Neural correlates of path-integration

To investigate the overall effect of sensory modality on BOLD activation during distance encoding, we conducted F-tests over visual and tactile trials irrespective of task condition (main effect against baseline). Given the nature of our self-motion stimuli, we expected to find a significant BOLD response in early visual cortex and in areas sensitive for visual self-motion stimuli as well as in early and higher somatosensory cortices for tactile stimuli, respectively. In particular, we expected to find higher BOLD response in the ventral intraparietal area (hVIP) for both stimulus modalities given the multimodal response properties of area hVIP [e.g., Ref.8,24]. Figure 2 displays the clusters for main effects of each modality (Vis = red, Tac = blue) and Table 1 reports the activation peaks in significant clusters. For visual trials, we observed significant activation in bilateral striate (V1) and extrastriate visual areas (V2, V3, MT-complex) and bilateral area hVIP8. Visual areas that have been found to encode different aspects of self-motion were investigated based on peak coordinates derived from previous studies. Specifically, we probed area V625, cingulate sulcus visual area (CSv)26, and the hMST region27. For effects of interest depicted in Fig. 2, we have identified significant activation bilaterally in areas V6 and hMST on the peak-level only. For tactile trials, we found significant activations in the left primary and secondary somatosensory cortices (S1, S2), bilateral anterior insular cortex (AIC), and left area hVIP. At the uncorr. level (not shown in Fig. 2), we also found significant activation for right area hVIP, ([x, y, z = 34, − 56, 46], kE = 140, puncorr. < 0.01) and for right area S1 ([x, y, z = 46, − 32, 46], kE = 86, puncorr. < 0.01), but not S2.

Figure 2
figure 2

Neural responses induced by visual (red) and tactile (blue) self-motion stimuli. Clusters showing a significant main effect for visual and tactile self-motion encoding, respectively, across all tasks. Whole-brain results show BOLD responses in early and higher-order visual areas for visual optic flow stimuli and responses in early and higher-order somatosensory areas for tactile flow simulating forward self-motion, significant at pFWE < 0.05.

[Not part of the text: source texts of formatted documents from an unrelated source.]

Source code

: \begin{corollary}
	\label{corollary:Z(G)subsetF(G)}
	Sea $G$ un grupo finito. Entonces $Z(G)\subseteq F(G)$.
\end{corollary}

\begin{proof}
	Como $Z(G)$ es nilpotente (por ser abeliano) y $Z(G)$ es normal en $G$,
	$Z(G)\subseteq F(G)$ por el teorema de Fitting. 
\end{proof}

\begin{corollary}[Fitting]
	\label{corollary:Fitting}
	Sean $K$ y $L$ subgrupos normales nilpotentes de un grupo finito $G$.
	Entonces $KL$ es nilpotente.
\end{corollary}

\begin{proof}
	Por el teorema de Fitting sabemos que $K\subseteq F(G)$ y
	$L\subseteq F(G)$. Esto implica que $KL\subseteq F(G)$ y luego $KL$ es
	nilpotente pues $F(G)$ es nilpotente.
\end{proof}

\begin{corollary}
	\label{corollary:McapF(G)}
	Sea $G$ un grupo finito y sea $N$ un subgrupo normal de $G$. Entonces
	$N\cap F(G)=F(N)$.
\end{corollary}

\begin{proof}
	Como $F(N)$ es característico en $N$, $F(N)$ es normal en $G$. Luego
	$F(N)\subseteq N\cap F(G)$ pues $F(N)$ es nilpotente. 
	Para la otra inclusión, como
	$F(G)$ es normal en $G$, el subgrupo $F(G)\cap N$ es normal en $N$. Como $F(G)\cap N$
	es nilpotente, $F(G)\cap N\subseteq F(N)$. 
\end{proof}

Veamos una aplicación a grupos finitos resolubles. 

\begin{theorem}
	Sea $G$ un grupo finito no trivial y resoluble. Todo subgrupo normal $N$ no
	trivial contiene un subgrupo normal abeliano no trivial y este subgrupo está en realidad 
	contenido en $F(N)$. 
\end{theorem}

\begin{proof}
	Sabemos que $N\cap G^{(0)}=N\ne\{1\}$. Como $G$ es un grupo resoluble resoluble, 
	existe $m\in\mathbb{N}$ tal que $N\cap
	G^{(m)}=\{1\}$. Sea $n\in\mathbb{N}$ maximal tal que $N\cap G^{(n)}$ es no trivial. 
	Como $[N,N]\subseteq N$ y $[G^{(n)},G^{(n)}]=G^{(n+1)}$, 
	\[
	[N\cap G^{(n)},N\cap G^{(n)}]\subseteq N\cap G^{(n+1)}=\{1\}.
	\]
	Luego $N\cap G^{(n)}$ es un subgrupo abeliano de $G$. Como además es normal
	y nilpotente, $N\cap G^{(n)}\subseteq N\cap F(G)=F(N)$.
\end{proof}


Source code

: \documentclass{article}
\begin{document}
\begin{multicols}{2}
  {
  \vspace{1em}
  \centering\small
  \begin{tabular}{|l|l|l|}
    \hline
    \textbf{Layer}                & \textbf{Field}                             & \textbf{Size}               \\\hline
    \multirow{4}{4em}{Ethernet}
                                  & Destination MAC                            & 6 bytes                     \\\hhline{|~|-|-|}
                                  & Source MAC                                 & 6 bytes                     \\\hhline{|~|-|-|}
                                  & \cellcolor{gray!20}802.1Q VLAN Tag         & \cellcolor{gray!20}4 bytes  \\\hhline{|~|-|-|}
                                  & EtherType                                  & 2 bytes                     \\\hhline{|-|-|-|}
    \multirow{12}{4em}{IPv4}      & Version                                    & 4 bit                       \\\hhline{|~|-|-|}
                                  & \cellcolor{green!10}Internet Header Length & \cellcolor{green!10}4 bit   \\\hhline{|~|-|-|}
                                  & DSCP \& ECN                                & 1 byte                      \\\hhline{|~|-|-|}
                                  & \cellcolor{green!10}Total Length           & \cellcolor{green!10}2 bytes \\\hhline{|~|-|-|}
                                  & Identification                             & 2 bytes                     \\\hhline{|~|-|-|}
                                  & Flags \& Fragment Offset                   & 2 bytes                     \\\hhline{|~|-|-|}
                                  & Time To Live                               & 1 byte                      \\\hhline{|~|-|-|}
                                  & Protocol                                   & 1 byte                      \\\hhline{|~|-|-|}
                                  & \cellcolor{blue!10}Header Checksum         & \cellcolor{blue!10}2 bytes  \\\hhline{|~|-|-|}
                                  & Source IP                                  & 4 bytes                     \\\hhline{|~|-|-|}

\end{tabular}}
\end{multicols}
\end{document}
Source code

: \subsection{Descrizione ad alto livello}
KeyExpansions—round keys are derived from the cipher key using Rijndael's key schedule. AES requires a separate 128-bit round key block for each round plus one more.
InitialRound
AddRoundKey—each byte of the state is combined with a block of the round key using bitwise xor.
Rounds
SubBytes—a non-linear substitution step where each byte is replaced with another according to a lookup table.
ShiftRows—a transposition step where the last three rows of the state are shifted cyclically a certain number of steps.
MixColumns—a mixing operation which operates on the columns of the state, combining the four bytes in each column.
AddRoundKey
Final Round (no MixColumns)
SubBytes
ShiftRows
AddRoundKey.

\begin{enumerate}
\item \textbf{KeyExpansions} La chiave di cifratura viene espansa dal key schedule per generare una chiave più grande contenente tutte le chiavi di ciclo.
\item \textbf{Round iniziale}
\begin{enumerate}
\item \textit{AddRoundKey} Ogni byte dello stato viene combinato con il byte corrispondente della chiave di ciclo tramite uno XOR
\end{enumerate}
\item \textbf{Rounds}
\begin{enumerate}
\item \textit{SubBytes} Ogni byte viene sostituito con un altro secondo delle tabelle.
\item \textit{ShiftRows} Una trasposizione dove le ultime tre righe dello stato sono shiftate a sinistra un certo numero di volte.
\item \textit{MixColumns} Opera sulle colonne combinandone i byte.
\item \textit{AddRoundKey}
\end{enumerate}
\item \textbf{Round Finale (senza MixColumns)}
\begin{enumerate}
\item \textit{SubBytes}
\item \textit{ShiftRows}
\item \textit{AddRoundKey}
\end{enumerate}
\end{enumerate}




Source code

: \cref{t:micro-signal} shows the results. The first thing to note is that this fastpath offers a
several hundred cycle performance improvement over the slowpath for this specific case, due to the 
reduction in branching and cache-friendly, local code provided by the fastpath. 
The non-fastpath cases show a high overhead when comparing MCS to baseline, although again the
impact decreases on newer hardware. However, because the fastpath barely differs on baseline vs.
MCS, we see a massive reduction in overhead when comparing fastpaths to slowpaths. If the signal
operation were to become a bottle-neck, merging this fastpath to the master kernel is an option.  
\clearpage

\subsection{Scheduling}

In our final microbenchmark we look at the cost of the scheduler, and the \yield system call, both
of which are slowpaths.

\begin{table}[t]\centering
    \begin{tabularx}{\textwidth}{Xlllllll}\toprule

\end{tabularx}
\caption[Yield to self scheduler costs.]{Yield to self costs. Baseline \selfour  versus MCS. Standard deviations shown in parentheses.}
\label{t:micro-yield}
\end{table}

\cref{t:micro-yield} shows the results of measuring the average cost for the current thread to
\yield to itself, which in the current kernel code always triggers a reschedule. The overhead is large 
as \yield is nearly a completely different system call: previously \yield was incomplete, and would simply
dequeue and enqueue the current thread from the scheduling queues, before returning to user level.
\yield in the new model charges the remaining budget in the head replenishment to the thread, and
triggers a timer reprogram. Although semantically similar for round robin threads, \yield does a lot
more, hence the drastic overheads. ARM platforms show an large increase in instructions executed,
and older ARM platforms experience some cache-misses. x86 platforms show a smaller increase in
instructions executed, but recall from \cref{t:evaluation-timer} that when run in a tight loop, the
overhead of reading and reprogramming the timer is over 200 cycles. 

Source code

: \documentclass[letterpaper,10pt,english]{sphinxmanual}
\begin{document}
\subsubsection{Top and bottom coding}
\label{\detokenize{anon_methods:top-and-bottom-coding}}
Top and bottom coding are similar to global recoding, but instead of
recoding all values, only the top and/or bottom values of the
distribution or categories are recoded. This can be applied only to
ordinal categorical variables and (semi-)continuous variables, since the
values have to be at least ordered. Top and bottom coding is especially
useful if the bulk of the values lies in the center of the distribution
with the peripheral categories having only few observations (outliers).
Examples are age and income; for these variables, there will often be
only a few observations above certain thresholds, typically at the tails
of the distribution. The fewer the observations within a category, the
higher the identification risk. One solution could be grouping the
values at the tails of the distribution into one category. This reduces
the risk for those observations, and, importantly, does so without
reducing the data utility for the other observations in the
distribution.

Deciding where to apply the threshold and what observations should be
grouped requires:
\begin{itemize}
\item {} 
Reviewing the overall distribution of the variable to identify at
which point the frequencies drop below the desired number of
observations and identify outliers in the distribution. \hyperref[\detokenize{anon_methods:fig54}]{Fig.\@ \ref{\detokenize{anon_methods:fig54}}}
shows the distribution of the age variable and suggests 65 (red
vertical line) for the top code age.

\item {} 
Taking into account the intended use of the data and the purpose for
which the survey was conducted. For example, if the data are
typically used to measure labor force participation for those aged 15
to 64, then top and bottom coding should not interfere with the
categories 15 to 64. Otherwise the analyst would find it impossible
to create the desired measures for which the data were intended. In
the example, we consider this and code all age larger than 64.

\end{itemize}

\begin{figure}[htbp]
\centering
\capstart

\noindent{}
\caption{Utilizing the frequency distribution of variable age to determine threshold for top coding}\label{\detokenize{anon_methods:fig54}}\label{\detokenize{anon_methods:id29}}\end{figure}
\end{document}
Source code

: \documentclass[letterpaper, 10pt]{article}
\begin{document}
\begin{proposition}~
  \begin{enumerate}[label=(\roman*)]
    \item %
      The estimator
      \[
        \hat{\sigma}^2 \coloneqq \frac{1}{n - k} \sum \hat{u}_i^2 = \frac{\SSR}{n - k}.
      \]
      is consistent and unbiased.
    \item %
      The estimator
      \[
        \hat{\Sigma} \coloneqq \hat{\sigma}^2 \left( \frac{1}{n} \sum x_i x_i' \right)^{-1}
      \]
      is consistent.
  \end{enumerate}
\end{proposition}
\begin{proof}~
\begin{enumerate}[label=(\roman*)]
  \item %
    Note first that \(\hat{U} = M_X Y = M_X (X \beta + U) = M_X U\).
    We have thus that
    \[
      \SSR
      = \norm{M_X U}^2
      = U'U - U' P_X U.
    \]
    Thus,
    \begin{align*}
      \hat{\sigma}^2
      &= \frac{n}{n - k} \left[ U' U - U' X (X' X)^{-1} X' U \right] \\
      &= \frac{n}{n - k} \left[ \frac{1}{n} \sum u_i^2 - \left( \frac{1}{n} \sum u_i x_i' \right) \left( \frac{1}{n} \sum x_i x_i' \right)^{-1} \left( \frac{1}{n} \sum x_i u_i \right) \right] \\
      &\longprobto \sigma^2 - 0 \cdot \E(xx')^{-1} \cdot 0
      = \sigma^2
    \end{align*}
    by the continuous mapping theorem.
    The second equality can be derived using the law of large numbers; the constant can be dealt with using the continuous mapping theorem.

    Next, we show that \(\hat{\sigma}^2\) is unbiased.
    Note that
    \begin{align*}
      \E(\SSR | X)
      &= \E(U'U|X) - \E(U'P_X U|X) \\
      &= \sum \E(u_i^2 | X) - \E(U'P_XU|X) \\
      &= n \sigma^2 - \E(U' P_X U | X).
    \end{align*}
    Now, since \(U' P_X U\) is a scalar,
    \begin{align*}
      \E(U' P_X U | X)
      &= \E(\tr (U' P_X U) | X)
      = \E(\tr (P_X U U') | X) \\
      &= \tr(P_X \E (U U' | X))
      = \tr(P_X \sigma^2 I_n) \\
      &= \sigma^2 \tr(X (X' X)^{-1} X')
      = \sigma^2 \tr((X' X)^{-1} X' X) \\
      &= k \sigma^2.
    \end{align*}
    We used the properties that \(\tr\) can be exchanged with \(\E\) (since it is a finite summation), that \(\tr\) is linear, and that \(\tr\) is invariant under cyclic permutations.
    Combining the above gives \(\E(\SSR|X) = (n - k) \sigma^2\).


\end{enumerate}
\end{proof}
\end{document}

Table 1 Anatomical locations of cluster activations for main effects of the visual and tactile modality, respectively. Coordinates are listed in MNI space. pFWE < 0.05.

Modulatory effect of behavioral demand

In the Repro task, contrasting Act against Pas trials (Act > Pas) for the visual modality yielded significant bilateral clusters in early visual sensory cortices. Surprisingly, for the tactile modality, this contrast also showed significant bilateral clusters in early visual sensory cortices. Figure 3 (top row) shows significant activation clusters for this contrast in each modality (Vis = red, Tac = blue) as well as corresponding mean beta estimates for the peak voxels. White lines demarcate overlapping activation in both conditions. A conjunction analysis over both modalities (Repro/Act > Repro/Pas visual ∩ Repro/Act > Repro/Pas tactile) showed significant bilateral activations in early visual cortices (Fig. 3, right column. Conjunction = Green). For unimodal visual trials and the conjunction analyses, we found large significant clusters that contained multiple anatomical regions. We reviewed the significant clusters by entering the corresponding contrast to the Anatomy Toolbox and by applying a V3A mask28 and found small, but significant activations of bilateral area V3A.

Figure 3
figure 3

Modulatory effect of behavioral demand. Whole-brain results showing BOLD enhancement (top row) and BOLD suppression (bottom row) during the reproduction of target distances compared to passively encoding distances for visual (shown in red) and tactile (shown in blue) stimuli. Commonly enhanced or suppressed regions across visual and tactile stimuli are demarcated by a white line. Bar graphs show mean beta estimates across subjects (± SE) for the corresponding peak voxel. Clusters derived from a conjunction analysis across both modalities are shown on the right (green). Cluster-forming threshold for all maps was pFWE < 0.05.

To identify possible BOLD suppression effects in Act relative to Pas trials, we calculated the contrast (Pas > Act) (Fig. 3, bottom row). For visual trials, we observed significant clusters in higher-order visual areas (e.g., V3, MT/V5, hVIP) and the inferior parietal lobe (IPL). For the tactile modality, the (Pas > Act) contrast showed significant bilateral clusters in higher-order visual areas located in the lateral occipital cortex (LOC) and the left IPL. A conjunction analysis over both modalities (Repro/Pas > Repro/Act visual ∩ Repro/Pas > Repro/Act tactile) showed significant bilateral clusters in V3 and the IPL. Table 2 reports all identified cluster peaks of the contrasts derived from the Repro task.

Table 2 Anatomical locations of cluster activations for contrasts of interest in the Repro task. Coordinates are listed in MNI space. Initial search threshold was p < 0.001, only regions passing the pFWE < 0.05 at the cluster level are shown.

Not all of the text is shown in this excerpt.